*** Opening Data ***
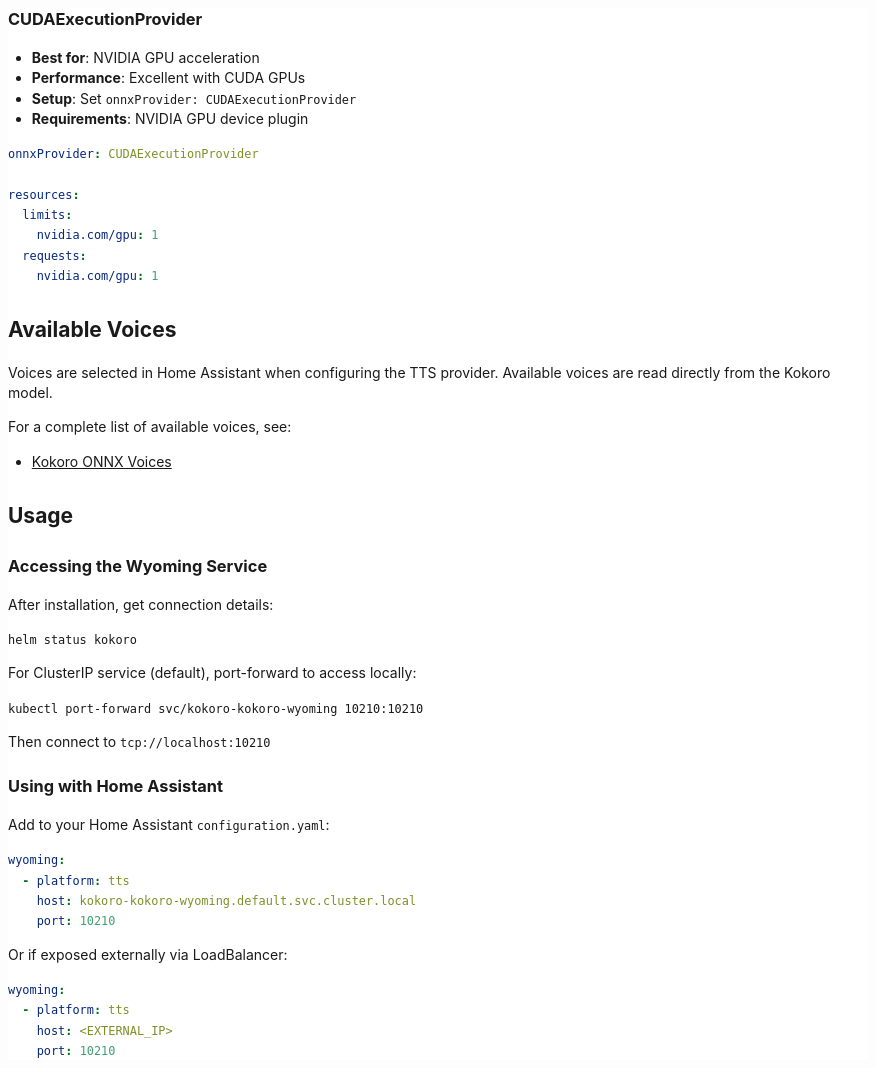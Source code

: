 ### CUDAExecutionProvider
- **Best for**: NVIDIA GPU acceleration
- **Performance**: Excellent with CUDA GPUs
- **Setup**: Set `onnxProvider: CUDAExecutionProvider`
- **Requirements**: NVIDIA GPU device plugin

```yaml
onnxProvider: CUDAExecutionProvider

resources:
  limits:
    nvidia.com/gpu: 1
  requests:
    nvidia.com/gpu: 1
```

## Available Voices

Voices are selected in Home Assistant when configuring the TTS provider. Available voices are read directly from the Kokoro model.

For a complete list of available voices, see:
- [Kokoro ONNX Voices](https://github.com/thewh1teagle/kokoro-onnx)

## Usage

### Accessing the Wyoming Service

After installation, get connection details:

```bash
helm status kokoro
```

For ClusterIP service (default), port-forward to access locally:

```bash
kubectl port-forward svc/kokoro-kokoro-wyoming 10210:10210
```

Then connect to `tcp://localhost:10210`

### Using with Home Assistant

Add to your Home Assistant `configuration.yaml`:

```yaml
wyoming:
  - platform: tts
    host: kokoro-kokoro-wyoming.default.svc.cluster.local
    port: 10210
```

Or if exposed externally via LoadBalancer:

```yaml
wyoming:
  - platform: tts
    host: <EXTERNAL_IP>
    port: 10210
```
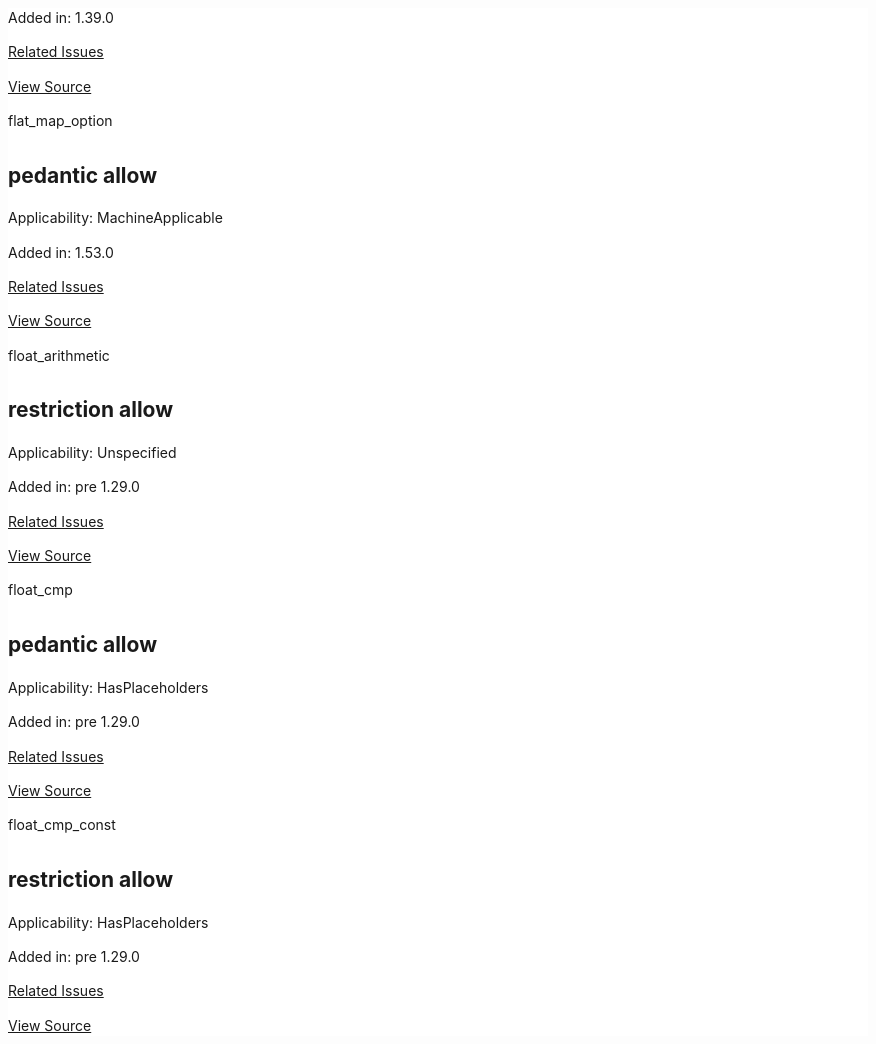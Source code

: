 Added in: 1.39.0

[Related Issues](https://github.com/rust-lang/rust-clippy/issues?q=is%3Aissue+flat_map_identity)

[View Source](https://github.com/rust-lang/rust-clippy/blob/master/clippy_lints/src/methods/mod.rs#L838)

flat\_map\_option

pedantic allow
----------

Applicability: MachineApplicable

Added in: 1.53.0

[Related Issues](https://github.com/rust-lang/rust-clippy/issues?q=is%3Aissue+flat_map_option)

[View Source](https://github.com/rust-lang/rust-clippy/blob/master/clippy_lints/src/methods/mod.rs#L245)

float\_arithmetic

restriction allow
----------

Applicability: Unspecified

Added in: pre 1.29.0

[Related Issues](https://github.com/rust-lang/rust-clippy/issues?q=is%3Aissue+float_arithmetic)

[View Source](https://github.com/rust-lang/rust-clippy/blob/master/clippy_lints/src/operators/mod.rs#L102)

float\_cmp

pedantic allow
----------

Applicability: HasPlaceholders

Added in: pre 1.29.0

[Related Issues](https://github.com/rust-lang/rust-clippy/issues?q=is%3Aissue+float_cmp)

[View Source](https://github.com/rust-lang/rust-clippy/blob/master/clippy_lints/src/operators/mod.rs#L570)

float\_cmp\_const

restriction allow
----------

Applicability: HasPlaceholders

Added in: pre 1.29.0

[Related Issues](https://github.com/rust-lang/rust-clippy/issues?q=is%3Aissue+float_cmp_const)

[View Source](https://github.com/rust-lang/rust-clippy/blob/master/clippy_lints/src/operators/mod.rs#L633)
*** Closing Data ***
# [Your goal]
Whenever a line in the entries above includes the word "Home", pull that line out.

# [Output]
Voices are selected in Home Assistant when configuring the TTS provider. Available voices are read directly from the Kokoro model.
### Using with Home Assistant
Add to your Home Assistant `configuration.yaml`:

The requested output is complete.